Dalam inisiatif pemungutan suara yang diharapkan oleh para penentang Cop City, pemilih akan dapat memberikan suara secara langsung tentang apakah fasilitas harus dilanjutkan. Tapi kota juga telah berpendapat di pengadilan federal bahwa seluruh proses inisiatif pemungutan suara harus dibuang. “Mereka bersedia membuang seluruh proses dalam piagam kota Atlanta yang mengizinkan jenis inisiatif ini,” kata Tiffany Roberts, direktur kebijakan di Southern Center for Human Rights, yang telah membantu menghubungkan pengunjuk rasa dengan representasi hukum. “Mereka bersedia membuang seluruh upaya demokratis hanya karena mereka ingin memastikan bahwa pemilih tidak dapat menyuarakan pendapat mereka di kotak suara tentang Cop City.”
Terlepas dari apakah tanda tangan diverifikasi dalam upaya inisiatif pemungutan suara, beberapa penyelenggara anti-Cop City kini menghadapi tantangan yang berbeda. Pada 5 September, Jaksa Agung Republik Georgia Chris Carr menuntut 61 orang atas tuduhan penggelapan menyusul investigasi negara bagian ke dalam protes ‘Cop City’. Dia menuduh para terdakwa sebagai “anarkis militan” yang mendukung gerakan kekerasan. “61 terdakwa bersama-sama telah berkonspirasi untuk mencegah pembangunan Atlanta Public Safety Training Center dengan melakukan, mengkoordinasikan dan mengorganisir tindakan kekerasan, intimidasi dan perusakan properti,” kata Carr dalam konferensi pers.

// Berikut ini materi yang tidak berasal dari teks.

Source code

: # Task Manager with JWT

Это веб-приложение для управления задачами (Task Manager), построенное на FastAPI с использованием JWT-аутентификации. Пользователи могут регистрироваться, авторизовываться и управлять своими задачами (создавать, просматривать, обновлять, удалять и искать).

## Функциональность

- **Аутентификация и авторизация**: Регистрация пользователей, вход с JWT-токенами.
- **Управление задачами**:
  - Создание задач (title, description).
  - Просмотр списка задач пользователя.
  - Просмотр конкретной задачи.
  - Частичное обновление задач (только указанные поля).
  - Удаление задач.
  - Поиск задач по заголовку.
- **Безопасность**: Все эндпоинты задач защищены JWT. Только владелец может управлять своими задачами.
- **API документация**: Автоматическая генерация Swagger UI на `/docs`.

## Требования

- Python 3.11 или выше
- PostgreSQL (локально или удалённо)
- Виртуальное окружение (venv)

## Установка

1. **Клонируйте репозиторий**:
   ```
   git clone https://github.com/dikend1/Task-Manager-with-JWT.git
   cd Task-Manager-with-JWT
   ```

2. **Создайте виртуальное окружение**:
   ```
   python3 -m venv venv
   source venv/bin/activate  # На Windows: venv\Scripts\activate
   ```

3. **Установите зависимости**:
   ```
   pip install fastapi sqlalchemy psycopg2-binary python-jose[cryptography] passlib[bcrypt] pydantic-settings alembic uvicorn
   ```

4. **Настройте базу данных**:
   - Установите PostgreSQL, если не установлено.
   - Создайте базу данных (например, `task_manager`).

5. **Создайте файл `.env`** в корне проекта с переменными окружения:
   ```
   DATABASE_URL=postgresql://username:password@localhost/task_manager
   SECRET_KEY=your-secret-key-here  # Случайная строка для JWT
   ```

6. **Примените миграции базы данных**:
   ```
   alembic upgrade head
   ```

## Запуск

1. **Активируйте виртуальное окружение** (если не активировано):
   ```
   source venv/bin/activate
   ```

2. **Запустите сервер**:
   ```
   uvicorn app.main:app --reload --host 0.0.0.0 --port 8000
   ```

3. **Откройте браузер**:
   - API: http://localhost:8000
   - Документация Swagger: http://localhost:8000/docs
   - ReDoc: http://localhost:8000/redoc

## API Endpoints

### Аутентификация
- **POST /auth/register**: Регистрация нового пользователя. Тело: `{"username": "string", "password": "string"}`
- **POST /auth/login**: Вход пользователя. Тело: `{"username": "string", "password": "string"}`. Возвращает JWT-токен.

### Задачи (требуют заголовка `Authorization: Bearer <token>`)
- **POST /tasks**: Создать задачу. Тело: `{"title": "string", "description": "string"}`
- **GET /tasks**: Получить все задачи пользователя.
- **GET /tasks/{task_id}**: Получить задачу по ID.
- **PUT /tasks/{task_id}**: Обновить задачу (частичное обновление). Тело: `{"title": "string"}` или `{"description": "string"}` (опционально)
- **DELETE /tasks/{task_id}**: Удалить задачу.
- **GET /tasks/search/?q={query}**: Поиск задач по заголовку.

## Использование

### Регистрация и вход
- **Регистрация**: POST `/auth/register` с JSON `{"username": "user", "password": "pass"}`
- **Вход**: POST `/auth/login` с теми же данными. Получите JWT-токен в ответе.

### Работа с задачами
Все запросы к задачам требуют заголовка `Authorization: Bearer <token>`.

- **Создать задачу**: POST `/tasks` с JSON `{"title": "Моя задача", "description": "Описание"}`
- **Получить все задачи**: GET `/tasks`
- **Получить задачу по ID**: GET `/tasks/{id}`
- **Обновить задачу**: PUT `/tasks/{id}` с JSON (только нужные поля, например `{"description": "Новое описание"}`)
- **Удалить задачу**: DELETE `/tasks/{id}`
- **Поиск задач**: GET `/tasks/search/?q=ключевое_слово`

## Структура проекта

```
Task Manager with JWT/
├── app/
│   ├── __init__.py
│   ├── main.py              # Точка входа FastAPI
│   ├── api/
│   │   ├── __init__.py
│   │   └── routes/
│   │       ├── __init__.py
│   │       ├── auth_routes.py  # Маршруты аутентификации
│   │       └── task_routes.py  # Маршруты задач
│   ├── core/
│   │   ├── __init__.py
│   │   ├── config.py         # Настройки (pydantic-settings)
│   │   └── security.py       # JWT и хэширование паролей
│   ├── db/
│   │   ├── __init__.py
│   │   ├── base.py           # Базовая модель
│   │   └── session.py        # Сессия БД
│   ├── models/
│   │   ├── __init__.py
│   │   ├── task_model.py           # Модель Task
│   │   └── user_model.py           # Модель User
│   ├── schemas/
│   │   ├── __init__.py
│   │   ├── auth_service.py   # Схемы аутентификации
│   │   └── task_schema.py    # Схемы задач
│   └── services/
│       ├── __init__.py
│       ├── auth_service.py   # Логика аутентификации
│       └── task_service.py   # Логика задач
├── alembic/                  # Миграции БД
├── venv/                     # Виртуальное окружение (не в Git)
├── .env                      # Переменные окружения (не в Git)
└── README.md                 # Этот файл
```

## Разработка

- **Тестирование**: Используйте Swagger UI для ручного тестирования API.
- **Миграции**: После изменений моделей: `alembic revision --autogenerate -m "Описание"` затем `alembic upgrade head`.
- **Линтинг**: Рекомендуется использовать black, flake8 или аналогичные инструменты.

Pengacara Matt Bass, yang mewakili empat terdakwa yang dituduh melakukan penggelapan, mengatakan penggunaan tuduhan RICO dengan cara ini membuat pengunjuk rasa “secara kriminal bertanggung jawab atas perbuatan buruk segelintir orang.”
“Bayangkan jika Anda pergi ke protes dan beberapa orang brengsek memutuskan untuk melakukan kejahatan. Menurut bacaan Jaksa Agung tentang hukum, Anda adalah penggelap hanya karena berada di sana.” kata Bass. “Itu jelas tidak adil. Menggunakan hukum dengan cara ini inkonstitusional dan memiliki efek menakut-nakuti yang signifikan pada hak semua orang untuk memprotes.”
Jika cukup tanda tangan diverifikasi dalam upaya inisiatif pemungutan suara, warga negara akan dapat menyuarakan pendapat mereka tentang proyek dengan menjalankan hak yang berbeda: mereka akan dapat memberi penilaian tentang Cop City dengan memberikan suara.